More info: JSR 277, JSR 294

Type Annotations (JSR 308)

There was an interesting post by someone (who are you?) on syntax complexity discussions on the JSR 308 mailing list. JSR 308 is an extension to annotations to allow them in a greater range of places (types and subexpressions) in Java code and this necessarily raises some possible ambiguities about where to place the annotations. I’m not sure this post really sheds much light on JSR 308 (not that it intended to) but is certainly interesting to read.

More info: JSR 308


There were a couple announcements this week regarding the FCM closure proposal (by Stephen Colebourne and Stefan Schulz). First, Stephen announced the latest version of the FCM proposal, v0.5. Second, Stephen announced a new extension to FCM for Java Control Abstraction (JCA).

One of the canonical examples for control abstraction is simulating something like a synchronized block:

Lock lock = ...
    withLock(lock) {
        // code protected by lock

Here withLock looks like a keyword (really it would be a static method used with a static import) that takes a block (or Method in FCM).

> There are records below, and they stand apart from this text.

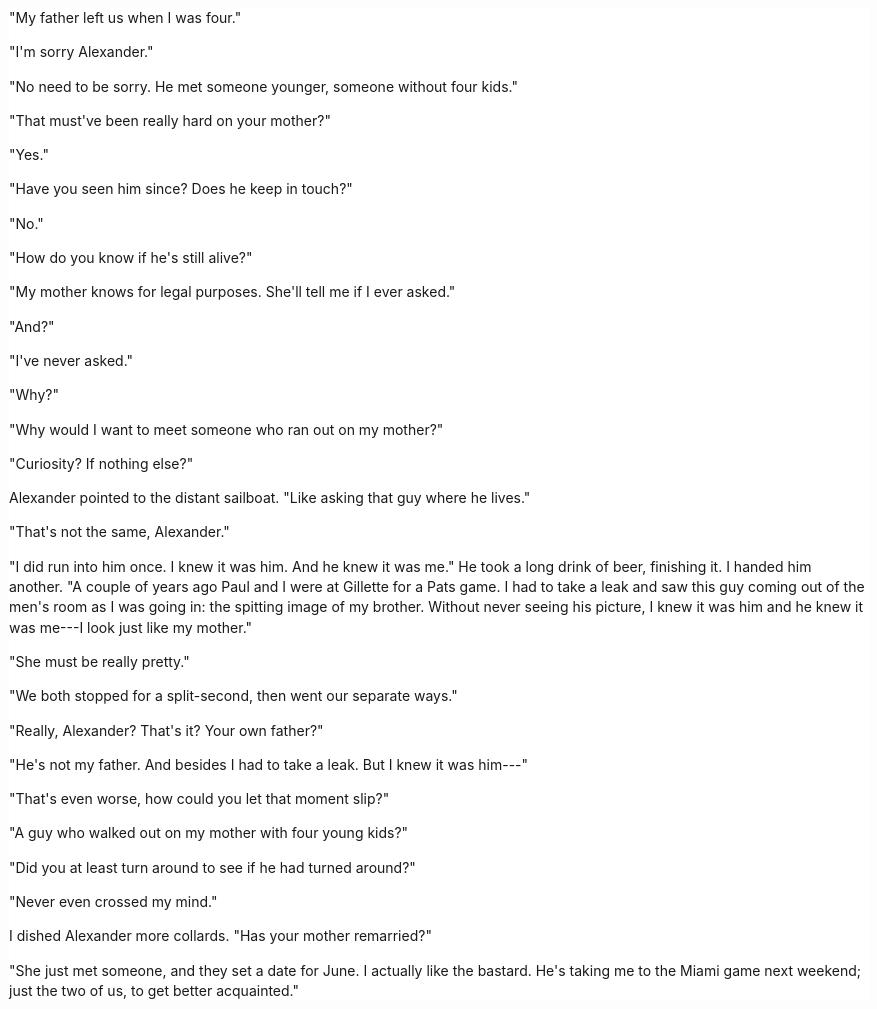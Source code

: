 "My father left us when I was four."

"I'm sorry Alexander."

"No need to be sorry. He met someone younger, someone without four
kids."

"That must've been really hard on your mother?"

"Yes."

"Have you seen him since? Does he keep in touch?"

"No."

"How do you know if he's still alive?"

"My mother knows for legal purposes. She'll tell me if I ever asked."

"And?"

"I've never asked."

"Why?"

"Why would I want to meet someone who ran out on my mother?"

"Curiosity? If nothing else?"

Alexander pointed to the distant sailboat. "Like asking that guy where
he lives."

"That's not the same, Alexander."

"I did run into him once. I knew it was him. And he knew it was me." He
took a long drink of beer, finishing it. I handed him another. "A couple
of years ago Paul and I were at Gillette for a Pats game. I had to take
a leak and saw this guy coming out of the men's room as I was going in:
the spitting image of my brother. Without never seeing his picture, I
knew it was him and he knew it was me---I look just like my mother."

"She must be really pretty."

"We both stopped for a split-second, then went our separate ways."

"Really, Alexander? That's it? Your own father?"

"He's not my father. And besides I had to take a leak. But I knew it was
him---\"

"That's even worse, how could you let that moment slip?"

"A guy who walked out on my mother with four young kids?"

"Did you at least turn around to see if he had turned around?"

"Never even crossed my mind."

I dished Alexander more collards. "Has your mother remarried?"

"She just met someone, and they set a date for June. I actually like the
bastard. He's taking me to the Miami game next weekend; just the two of
us, to get better acquainted."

In this case, the block is defined by the code inside the { } and can be any code that you would expect the caller to use. Also very important is that a return inside the block should return from the caller’s method, not from the withLock method. Other control flow constructs like continue and break should also work in their expected manner, not be interpreted in the context of the withLock method.

The FCM closure proposal has not before tried to handle control abstraction as it makes things significantly more complicated (which I think you can see in the BGGA proposal). So, I like that they have separated this out into a separate additional chunk of functionality. I see this as a “make the simple things simple (FCM) and the hard things possible (JCA)” sort of split, which is all to the good.

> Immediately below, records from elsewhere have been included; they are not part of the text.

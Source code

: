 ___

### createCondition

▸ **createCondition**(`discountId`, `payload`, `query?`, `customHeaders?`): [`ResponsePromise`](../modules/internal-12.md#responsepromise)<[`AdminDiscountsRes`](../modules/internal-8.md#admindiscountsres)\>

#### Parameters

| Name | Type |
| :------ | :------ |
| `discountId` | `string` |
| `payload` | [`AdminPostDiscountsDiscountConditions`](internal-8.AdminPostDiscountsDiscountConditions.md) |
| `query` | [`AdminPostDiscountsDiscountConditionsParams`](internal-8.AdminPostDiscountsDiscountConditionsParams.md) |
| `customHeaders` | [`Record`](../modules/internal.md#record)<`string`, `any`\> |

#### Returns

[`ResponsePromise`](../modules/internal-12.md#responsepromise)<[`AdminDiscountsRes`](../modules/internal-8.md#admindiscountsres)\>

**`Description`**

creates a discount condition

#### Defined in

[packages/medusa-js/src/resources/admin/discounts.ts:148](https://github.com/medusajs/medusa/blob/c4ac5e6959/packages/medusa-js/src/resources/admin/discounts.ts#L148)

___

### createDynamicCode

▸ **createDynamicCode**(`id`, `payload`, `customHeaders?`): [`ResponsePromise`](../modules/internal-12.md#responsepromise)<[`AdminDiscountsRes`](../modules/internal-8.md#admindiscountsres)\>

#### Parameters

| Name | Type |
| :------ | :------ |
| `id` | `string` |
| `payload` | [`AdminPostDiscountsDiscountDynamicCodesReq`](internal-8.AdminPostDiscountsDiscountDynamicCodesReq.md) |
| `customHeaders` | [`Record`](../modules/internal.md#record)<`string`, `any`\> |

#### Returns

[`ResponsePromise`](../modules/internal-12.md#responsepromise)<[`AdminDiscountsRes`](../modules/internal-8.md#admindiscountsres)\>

Lastly, Ricky Clarkson posted some opinions on whether the conflict between Neal Gafter’s BGGA proposal and Josh Bloch’s CICE proposal (both Googlers) was holding up the progress of a closures JSR. It also covers some of the thorny details between return and exception semantics in these proposals (which also relate to the example given above for FCM).

More info: Closures

Miscellaneous Ideas

In response to some comments on one of my blogs, Stefan Schulz suggested an extension to Java for meta-interfaces which would allow classes to declare that they conform to a contract of static methods. There are definitely use cases for this around factories that I think could clean up some crufty code out there.